> [REQUIRED WORK]: Write the entries out again in full and unchanged, dropping every image.

Stored data:
▽

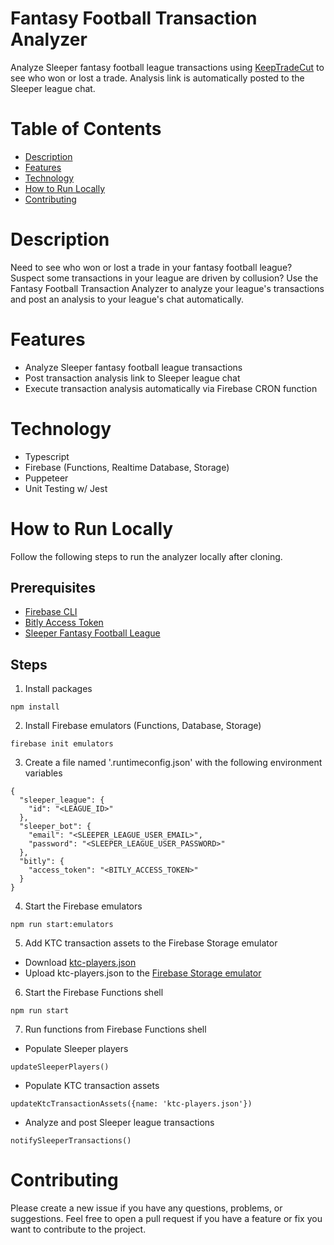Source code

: # Fantasy Football Transaction Analyzer

Analyze Sleeper fantasy football league transactions using [KeepTradeCut](https://keeptradecut.com/trade-calculator) to see who won or lost a trade. Analysis link is automatically posted to the Sleeper league chat.

# Table of Contents

- [Description](#description)
- [Features](#features)
- [Technology](#technology)
- [How to Run Locally](#how-to-run-locally)
- [Contributing](#contributing)

# Description

Need to see who won or lost a trade in your fantasy football league? Suspect some transactions in your league are driven by collusion? Use the Fantasy Football Transaction Analyzer to analyze your league's transactions and post an analysis to your league's chat automatically.

# Features

- Analyze Sleeper fantasy football league transactions
- Post transaction analysis link to Sleeper league chat
- Execute transaction analysis automatically via Firebase CRON function

# Technology

- Typescript
- Firebase (Functions, Realtime Database, Storage)
- Puppeteer
- Unit Testing w/ Jest

# How to Run Locally

Follow the following steps to run the analyzer locally after cloning.

## Prerequisites

- [Firebase CLI](https://firebase.google.com/docs/cli#install_the_firebase_cli)
- [Bitly Access Token](https://dev.bitly.com/docs/getting-started/authentication)
- [Sleeper Fantasy Football League](https://sleeper.app/)

## Steps

1. Install packages

```
npm install
```

2. Install Firebase emulators (Functions, Database, Storage)

```
firebase init emulators
```

3. Create a file named '.runtimeconfig.json' with the following environment variables

```
{
  "sleeper_league": {
    "id": "<LEAGUE_ID>"
  },
  "sleeper_bot": {
    "email": "<SLEEPER_LEAGUE_USER_EMAIL>",
    "password": "<SLEEPER_LEAGUE_USER_PASSWORD>"
  },
  "bitly": {
    "access_token": "<BITLY_ACCESS_TOKEN>"
  }
}
```

4. Start the Firebase emulators

```
npm run start:emulators
```

5. Add KTC transaction assets to the Firebase Storage emulator

- Download [ktc-players.json](https://firebasestorage.googleapis.com/v0/b/fantasy-transaction-analyzer.appspot.com/o/ktc-players.json?alt=media&token=ca5187de-2930-4def-bb72-6436eff8771c)
- Upload ktc-players.json to the [Firebase Storage emulator](http://localhost:4000/storage)

6. Start the Firebase Functions shell

```
npm run start
```

7. Run functions from Firebase Functions shell

- Populate Sleeper players

```
updateSleeperPlayers()
```

- Populate KTC transaction assets

```
updateKtcTransactionAssets({name: 'ktc-players.json'})
```

- Analyze and post Sleeper league transactions

```
notifySleeperTransactions()
```

# Contributing

Please create a new issue if you have any questions, problems, or suggestions. Feel free to open a
pull request if you have a feature or fix you want to contribute to the project.
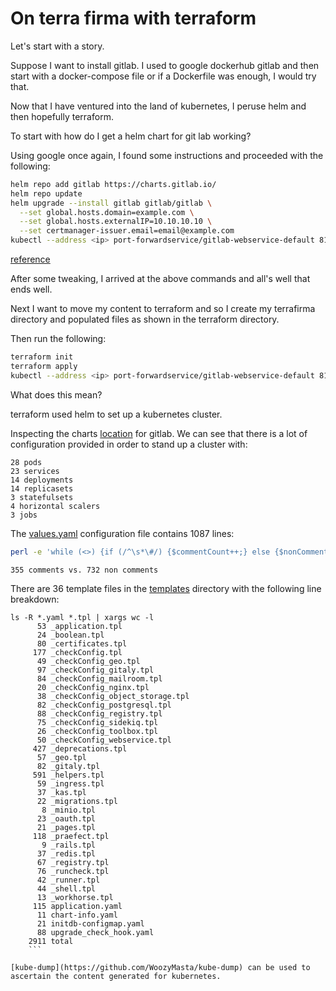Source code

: # On terra firma with terraform

Let's start with a story. 

Suppose I want to install gitlab. I used to google dockerhub gitlab and then start with a docker-compose file or if a Dockerfile was enough, I would try that.

Now that I have ventured into the land of kubernetes, I peruse helm and then hopefully terraform.

To start with how do I get a helm chart for git lab working?

Using google once again, I found some instructions and proceeded with the following:

```bash
helm repo add gitlab https://charts.gitlab.io/
helm repo update
helm upgrade --install gitlab gitlab/gitlab \
  --set global.hosts.domain=example.com \
  --set global.hosts.externalIP=10.10.10.10 \
  --set certmanager-issuer.email=email@example.com
kubectl --address <ip> port-forwardservice/gitlab-webservice-default 8181:8181 &
```

[reference](https://docs.gitlab.com/charts/installation/deployment.html#deploy-using-helm)

After some tweaking, I arrived at the above commands and all's well that ends well.

Next I want to move my content to terraform and so I create my terrafirma directory and populated files as shown in the terraform directory.

Then run the following:
```bash
terraform init
terraform apply
kubectl --address <ip> port-forwardservice/gitlab-webservice-default 8181:8181 &
```
What does this mean?

terraform used helm to set up a kubernetes cluster.

Inspecting the charts [location](https://gitlab.com/gitlab-org/charts/gitlab) for gitlab. We can see that there is a lot of configuration provided in order to stand up a cluster with:

```
28 pods
23 services
14 deployments
14 replicasets
3 statefulsets
4 horizontal scalers
3 jobs
```

The [values.yaml](https://gitlab.com/gitlab-org/charts/gitlab/-/blob/master/values.yaml) configuration file contains 1087 lines: 
```bash
perl -e 'while (<>) {if (/^\s*\#/) {$commentCount++;} else {$nonCommentCount++;}} print "$commentCount comments vs. $nonCommentCount non comments\n";' values.yaml

355 comments vs. 732 non comments
```

There are 36 template files in the [templates](https://gitlab.com/gitlab-org/charts/gitlab/-/tree/master/templates) directory with the following line breakdown:
```
ls -R *.yaml *.tpl | xargs wc -l
      53 _application.tpl
      24 _boolean.tpl
      80 _certificates.tpl
     177 _checkConfig.tpl
      49 _checkConfig_geo.tpl
      97 _checkConfig_gitaly.tpl
      84 _checkConfig_mailroom.tpl
      20 _checkConfig_nginx.tpl
      38 _checkConfig_object_storage.tpl
      82 _checkConfig_postgresql.tpl
      88 _checkConfig_registry.tpl
      75 _checkConfig_sidekiq.tpl
      26 _checkConfig_toolbox.tpl
      50 _checkConfig_webservice.tpl
     427 _deprecations.tpl
      57 _geo.tpl
      82 _gitaly.tpl
     591 _helpers.tpl
      59 _ingress.tpl
      37 _kas.tpl
      22 _migrations.tpl
       8 _minio.tpl
      23 _oauth.tpl
      21 _pages.tpl
     118 _praefect.tpl
       9 _rails.tpl
      37 _redis.tpl
      67 _registry.tpl
      76 _runcheck.tpl
      42 _runner.tpl
      44 _shell.tpl
      13 _workhorse.tpl
     115 application.yaml
      11 chart-info.yaml
      21 initdb-configmap.yaml
      88 upgrade_check_hook.yaml
    2911 total
    ```

[kube-dump](https://github.com/WoozyMasta/kube-dump) can be used to ascertain the content generated for kubernetes.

△

> [RESPONSE]:
Source code

: # Fantasy Football Transaction Analyzer

Analyze Sleeper fantasy football league transactions using [KeepTradeCut](https://keeptradecut.com/trade-calculator) to see who won or lost a trade. Analysis link is automatically posted to the Sleeper league chat.

# Table of Contents

- [Description](#description)
- [Features](#features)
- [Technology](#technology)
- [How to Run Locally](#how-to-run-locally)
- [Contributing](#contributing)

# Description

Need to see who won or lost a trade in your fantasy football league? Suspect some transactions in your league are driven by collusion? Use the Fantasy Football Transaction Analyzer to analyze your league's transactions and post an analysis to your league's chat automatically.

# Features

- Analyze Sleeper fantasy football league transactions
- Post transaction analysis link to Sleeper league chat
- Execute transaction analysis automatically via Firebase CRON function

# Technology

- Typescript
- Firebase (Functions, Realtime Database, Storage)
- Puppeteer
- Unit Testing w/ Jest

# How to Run Locally

Follow the following steps to run the analyzer locally after cloning.

## Prerequisites

- [Firebase CLI](https://firebase.google.com/docs/cli#install_the_firebase_cli)
- [Bitly Access Token](https://dev.bitly.com/docs/getting-started/authentication)
- [Sleeper Fantasy Football League](https://sleeper.app/)

## Steps

1. Install packages

```
npm install
```

2. Install Firebase emulators (Functions, Database, Storage)

```
firebase init emulators
```

3. Create a file named '.runtimeconfig.json' with the following environment variables

```
{
  "sleeper_league": {
    "id": "<LEAGUE_ID>"
  },
  "sleeper_bot": {
    "email": "<SLEEPER_LEAGUE_USER_EMAIL>",
    "password": "<SLEEPER_LEAGUE_USER_PASSWORD>"
  },
  "bitly": {
    "access_token": "<BITLY_ACCESS_TOKEN>"
  }
}
```

4. Start the Firebase emulators

```
npm run start:emulators
```

5. Add KTC transaction assets to the Firebase Storage emulator

- Download [ktc-players.json](https://firebasestorage.googleapis.com/v0/b/fantasy-transaction-analyzer.appspot.com/o/ktc-players.json?alt=media&token=ca5187de-2930-4def-bb72-6436eff8771c)
- Upload ktc-players.json to the [Firebase Storage emulator](http://localhost:4000/storage)

6. Start the Firebase Functions shell

```
npm run start
```

7. Run functions from Firebase Functions shell

- Populate Sleeper players

```
updateSleeperPlayers()
```

- Populate KTC transaction assets

```
updateKtcTransactionAssets({name: 'ktc-players.json'})
```

- Analyze and post Sleeper league transactions

```
notifySleeperTransactions()
```

# Contributing

Please create a new issue if you have any questions, problems, or suggestions. Feel free to open a
pull request if you have a feature or fix you want to contribute to the project.
Source code

: # On terra firma with terraform

Let's start with a story. 

Suppose I want to install gitlab. I used to google dockerhub gitlab and then start with a docker-compose file or if a Dockerfile was enough, I would try that.

Now that I have ventured into the land of kubernetes, I peruse helm and then hopefully terraform.

To start with how do I get a helm chart for git lab working?

Using google once again, I found some instructions and proceeded with the following:

```bash
helm repo add gitlab https://charts.gitlab.io/
helm repo update
helm upgrade --install gitlab gitlab/gitlab \
  --set global.hosts.domain=example.com \
  --set global.hosts.externalIP=10.10.10.10 \
  --set certmanager-issuer.email=email@example.com
kubectl --address <ip> port-forwardservice/gitlab-webservice-default 8181:8181 &
```

[reference](https://docs.gitlab.com/charts/installation/deployment.html#deploy-using-helm)

After some tweaking, I arrived at the above commands and all's well that ends well.

Next I want to move my content to terraform and so I create my terrafirma directory and populated files as shown in the terraform directory.

Then run the following:
```bash
terraform init
terraform apply
kubectl --address <ip> port-forwardservice/gitlab-webservice-default 8181:8181 &
```
What does this mean?

terraform used helm to set up a kubernetes cluster.

Inspecting the charts [location](https://gitlab.com/gitlab-org/charts/gitlab) for gitlab. We can see that there is a lot of configuration provided in order to stand up a cluster with:

```
28 pods
23 services
14 deployments
14 replicasets
3 statefulsets
4 horizontal scalers
3 jobs
```

The [values.yaml](https://gitlab.com/gitlab-org/charts/gitlab/-/blob/master/values.yaml) configuration file contains 1087 lines: 
```bash
perl -e 'while (<>) {if (/^\s*\#/) {$commentCount++;} else {$nonCommentCount++;}} print "$commentCount comments vs. $nonCommentCount non comments\n";' values.yaml

355 comments vs. 732 non comments
```

There are 36 template files in the [templates](https://gitlab.com/gitlab-org/charts/gitlab/-/tree/master/templates) directory with the following line breakdown:
```
ls -R *.yaml *.tpl | xargs wc -l
      53 _application.tpl
      24 _boolean.tpl
      80 _certificates.tpl
     177 _checkConfig.tpl
      49 _checkConfig_geo.tpl
      97 _checkConfig_gitaly.tpl
      84 _checkConfig_mailroom.tpl
      20 _checkConfig_nginx.tpl
      38 _checkConfig_object_storage.tpl
      82 _checkConfig_postgresql.tpl
      88 _checkConfig_registry.tpl
      75 _checkConfig_sidekiq.tpl
      26 _checkConfig_toolbox.tpl
      50 _checkConfig_webservice.tpl
     427 _deprecations.tpl
      57 _geo.tpl
      82 _gitaly.tpl
     591 _helpers.tpl
      59 _ingress.tpl
      37 _kas.tpl
      22 _migrations.tpl
       8 _minio.tpl
      23 _oauth.tpl
      21 _pages.tpl
     118 _praefect.tpl
       9 _rails.tpl
      37 _redis.tpl
      67 _registry.tpl
      76 _runcheck.tpl
      42 _runner.tpl
      44 _shell.tpl
      13 _workhorse.tpl
     115 application.yaml
      11 chart-info.yaml
      21 initdb-configmap.yaml
      88 upgrade_check_hook.yaml
    2911 total
    ```

[kube-dump](https://github.com/WoozyMasta/kube-dump) can be used to ascertain the content generated for kubernetes.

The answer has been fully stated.